**Data extract**:
● ● ● ●
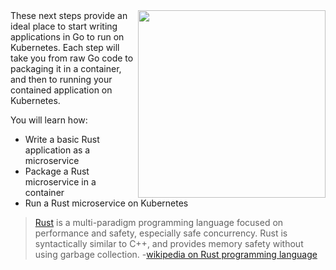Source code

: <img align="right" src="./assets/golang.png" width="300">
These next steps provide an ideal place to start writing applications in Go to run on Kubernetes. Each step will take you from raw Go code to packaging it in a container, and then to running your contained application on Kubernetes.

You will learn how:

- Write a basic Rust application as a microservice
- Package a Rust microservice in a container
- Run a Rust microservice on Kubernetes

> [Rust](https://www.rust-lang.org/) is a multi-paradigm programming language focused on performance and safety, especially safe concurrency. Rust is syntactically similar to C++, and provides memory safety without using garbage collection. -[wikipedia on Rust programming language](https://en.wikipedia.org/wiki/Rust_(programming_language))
● ● ● ●
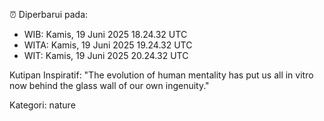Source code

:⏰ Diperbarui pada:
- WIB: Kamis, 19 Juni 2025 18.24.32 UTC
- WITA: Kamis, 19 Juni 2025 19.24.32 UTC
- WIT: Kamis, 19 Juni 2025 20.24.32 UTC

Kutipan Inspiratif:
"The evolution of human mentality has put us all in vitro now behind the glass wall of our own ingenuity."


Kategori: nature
● ● ● ●
All that is wanted is an exact copy of the lines above from the one with "- WIB: Kamis, 19 Juni 2025 18.24.32 UTC" through the one with "Kategori: nature", with both ends included.

- WIB: Kamis, 19 Juni 2025 18.24.32 UTC
- WITA: Kamis, 19 Juni 2025 19.24.32 UTC
- WIT: Kamis, 19 Juni 2025 20.24.32 UTC

Kutipan Inspiratif:
"The evolution of human mentality has put us all in vitro now behind the glass wall of our own ingenuity."


Kategori: nature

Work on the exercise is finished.